MCC photo/Ted Oswald

In Mozambique, we help replace open wells with drilled capped wells with pumps to provide clean water that people like Marinha Mariano can use for drinking, washing dishes or bathing. Read more about our work with water in Mozambique. 

MCC photo/Matthew Sawatzky

8. Promote sustained, inclusive and sustainable economic growth, full and productive employment and decent work for all

Around the world, we’re proud to support programs that help people earn a living and find meaningful employment. In Bangladesh, we provide funding for students like Nirma Mankhin to attend training programs such as nurses’ college when they wouldn’t otherwise be able to afford it. 

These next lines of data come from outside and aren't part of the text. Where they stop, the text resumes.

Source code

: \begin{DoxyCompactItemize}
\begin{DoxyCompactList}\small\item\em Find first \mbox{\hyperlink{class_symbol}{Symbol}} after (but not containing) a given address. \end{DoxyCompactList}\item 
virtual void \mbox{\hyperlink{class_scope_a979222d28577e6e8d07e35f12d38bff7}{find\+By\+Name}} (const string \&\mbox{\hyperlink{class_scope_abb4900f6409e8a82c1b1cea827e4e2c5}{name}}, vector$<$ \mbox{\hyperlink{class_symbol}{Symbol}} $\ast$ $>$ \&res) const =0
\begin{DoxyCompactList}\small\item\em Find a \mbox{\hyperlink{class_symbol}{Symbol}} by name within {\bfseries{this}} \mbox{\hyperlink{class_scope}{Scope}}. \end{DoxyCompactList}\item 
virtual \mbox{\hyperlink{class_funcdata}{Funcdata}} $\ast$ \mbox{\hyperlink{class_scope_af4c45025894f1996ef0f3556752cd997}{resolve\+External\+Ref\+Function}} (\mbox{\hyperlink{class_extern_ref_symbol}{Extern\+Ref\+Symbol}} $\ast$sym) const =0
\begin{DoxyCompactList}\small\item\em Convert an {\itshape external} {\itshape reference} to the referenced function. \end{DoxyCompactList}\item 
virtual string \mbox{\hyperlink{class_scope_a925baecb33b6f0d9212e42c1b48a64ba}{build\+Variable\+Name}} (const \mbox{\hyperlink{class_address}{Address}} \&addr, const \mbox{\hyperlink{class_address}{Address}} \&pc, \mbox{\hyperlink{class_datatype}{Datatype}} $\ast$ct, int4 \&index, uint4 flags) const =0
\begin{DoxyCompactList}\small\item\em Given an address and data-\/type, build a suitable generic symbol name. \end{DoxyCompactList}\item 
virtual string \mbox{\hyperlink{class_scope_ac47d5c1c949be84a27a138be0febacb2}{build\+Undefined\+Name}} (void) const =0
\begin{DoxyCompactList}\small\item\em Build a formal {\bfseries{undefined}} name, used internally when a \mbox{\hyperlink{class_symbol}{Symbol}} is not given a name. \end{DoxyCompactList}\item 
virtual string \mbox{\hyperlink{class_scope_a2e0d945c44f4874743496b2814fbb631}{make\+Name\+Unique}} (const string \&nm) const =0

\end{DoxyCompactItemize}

MCC photo/Colin Vandenberg

And in Rwanda, we support vocational training for disadvantaged students in professions like hairdressing, mechanics, sewing, cooking and construction. After a year of study, students like Jean Paul Ntakirutimana (front) and Emmanuel Ntakirutimana, will go on to complete an internship in their field. 

MCC photo/James Souder

13. Take urgent action to combat climate change and its impacts

As the climate continues to warm, disasters and drought become more common and increasingly severe. We strive to help communities adapt to the changes, and to do our best to prevent future damage.

For example, in Burkina Faso, we support training on conservation agriculture techniques like half-moon farming. The new skills help farmers like Etienne Tiendrébeogo capture rainwater during storms, control erosion, improve soil fertility and increase water retention in the soil. Learn more about how conservation agriculture works.

MCC photo/James Souder

In Canada and the U.S., some offices use recycled rainwater or plant rooftop gardens to reduce their environmental impact. One thrift shop installed 180 solar panels, which will supply 50 percent of energy for the shop. Learn more about how MCC is caring for the environment in Canada and the U.S.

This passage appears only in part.